The announcement last week that China, Japan, North and South Korea, Russia and the United States will meet within one month for multilateral talks on the North Korea issue has been greeted worldwide with unbridled optimism (‘A Welcome First Step on the Path to Korean Peace’, South China Morning Post, 2 August, 2003). A military solution has largely been ignored or downplayed, with the exception of a predictably hawkish article by former CIA Director R. James Woolsey in the Asian Wall Street Journal, detailing why an invasion of North Korea would be logistically easier and politically less sensitive than the invasion of Iraq.
Amid the optimism one important line of questioning has largely been ignored. What exactly are these six powers planning to discuss at the talks? The Financial Times addressed this question (‘Common Line Sought on Korean Crisis’, 8 August, 2003) but failed to provide a meaningful answer. Nonspecific diplomatic sources are quoted as saying ‘a possible settlement is emerging that would involve North Korea agreeing to freeze its nuclear activities in return for a security assurance’.

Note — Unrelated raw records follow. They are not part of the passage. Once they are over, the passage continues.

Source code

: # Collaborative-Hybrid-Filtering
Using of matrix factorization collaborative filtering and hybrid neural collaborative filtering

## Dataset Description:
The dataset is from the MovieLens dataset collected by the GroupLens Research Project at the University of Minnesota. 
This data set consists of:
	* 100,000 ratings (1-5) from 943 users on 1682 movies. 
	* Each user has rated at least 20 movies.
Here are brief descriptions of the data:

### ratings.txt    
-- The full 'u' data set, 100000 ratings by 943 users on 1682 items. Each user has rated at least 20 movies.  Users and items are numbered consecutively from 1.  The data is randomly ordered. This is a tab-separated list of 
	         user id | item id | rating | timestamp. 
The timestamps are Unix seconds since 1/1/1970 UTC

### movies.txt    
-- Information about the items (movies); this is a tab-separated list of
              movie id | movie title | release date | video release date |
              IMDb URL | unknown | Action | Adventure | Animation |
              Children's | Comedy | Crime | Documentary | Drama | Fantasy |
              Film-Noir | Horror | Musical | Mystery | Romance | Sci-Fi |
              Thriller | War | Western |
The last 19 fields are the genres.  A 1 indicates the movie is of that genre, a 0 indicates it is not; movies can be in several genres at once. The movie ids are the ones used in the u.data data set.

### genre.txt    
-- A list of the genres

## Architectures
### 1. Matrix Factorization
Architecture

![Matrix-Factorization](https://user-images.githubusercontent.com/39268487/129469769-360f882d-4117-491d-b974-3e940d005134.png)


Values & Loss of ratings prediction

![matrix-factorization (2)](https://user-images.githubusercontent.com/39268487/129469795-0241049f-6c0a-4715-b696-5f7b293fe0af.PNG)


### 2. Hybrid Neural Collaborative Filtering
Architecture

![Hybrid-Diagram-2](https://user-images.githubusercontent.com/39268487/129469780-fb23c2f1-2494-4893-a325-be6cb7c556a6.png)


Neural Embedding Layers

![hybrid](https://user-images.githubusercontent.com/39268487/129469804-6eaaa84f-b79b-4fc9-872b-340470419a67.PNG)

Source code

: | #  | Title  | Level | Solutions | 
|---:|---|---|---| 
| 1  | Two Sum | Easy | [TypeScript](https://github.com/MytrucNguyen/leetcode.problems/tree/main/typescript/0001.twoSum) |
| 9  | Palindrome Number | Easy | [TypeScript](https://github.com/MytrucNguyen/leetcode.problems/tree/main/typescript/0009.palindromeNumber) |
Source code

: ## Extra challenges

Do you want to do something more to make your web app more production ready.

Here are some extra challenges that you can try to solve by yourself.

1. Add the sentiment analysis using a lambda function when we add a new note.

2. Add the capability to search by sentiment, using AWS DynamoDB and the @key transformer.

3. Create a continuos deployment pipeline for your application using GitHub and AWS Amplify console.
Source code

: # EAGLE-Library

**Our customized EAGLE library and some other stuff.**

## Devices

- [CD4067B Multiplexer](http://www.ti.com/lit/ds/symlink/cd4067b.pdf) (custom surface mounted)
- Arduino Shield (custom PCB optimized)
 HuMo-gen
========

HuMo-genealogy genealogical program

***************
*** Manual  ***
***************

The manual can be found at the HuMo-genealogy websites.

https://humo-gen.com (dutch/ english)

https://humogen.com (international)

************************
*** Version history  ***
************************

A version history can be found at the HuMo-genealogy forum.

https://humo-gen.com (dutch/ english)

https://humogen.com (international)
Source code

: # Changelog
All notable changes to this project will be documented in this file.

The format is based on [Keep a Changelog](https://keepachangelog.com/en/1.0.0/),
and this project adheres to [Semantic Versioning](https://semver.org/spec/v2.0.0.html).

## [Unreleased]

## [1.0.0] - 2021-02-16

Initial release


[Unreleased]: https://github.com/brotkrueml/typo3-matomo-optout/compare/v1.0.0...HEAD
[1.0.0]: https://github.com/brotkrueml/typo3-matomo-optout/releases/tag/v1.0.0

A quick headline review from the last week reveals an emerging North Korea-policy schism that makes this a very tough question to answer. Differences are apparent not just between the six parties to the talks but also within the parties themselves. If these issues are not resolved before the talks then much of their impetus will be lost.
Reading between the lines
The US claims it is desperate to find a diplomatic solution to secure the cessation of North Korea’s nuclear program and entry of weapons inspectors. Simultaneously as pressing North Korea for diplomatic talks it dispatched one of its least diplomatic diplomats, Under-Secretary of State John Bolton to Seoul to lambaste North Korea with a speech including 41 different references, some distinctly abusive, to describe North Korean President Kim Jong Il (Financial Times, 1 August, 2003). The North Koreans for their part responded to Bolton’s speech by describing Bolton as ‘human scum and a bloodsucker’. This just one day after agreeing to peace talks in Beijing.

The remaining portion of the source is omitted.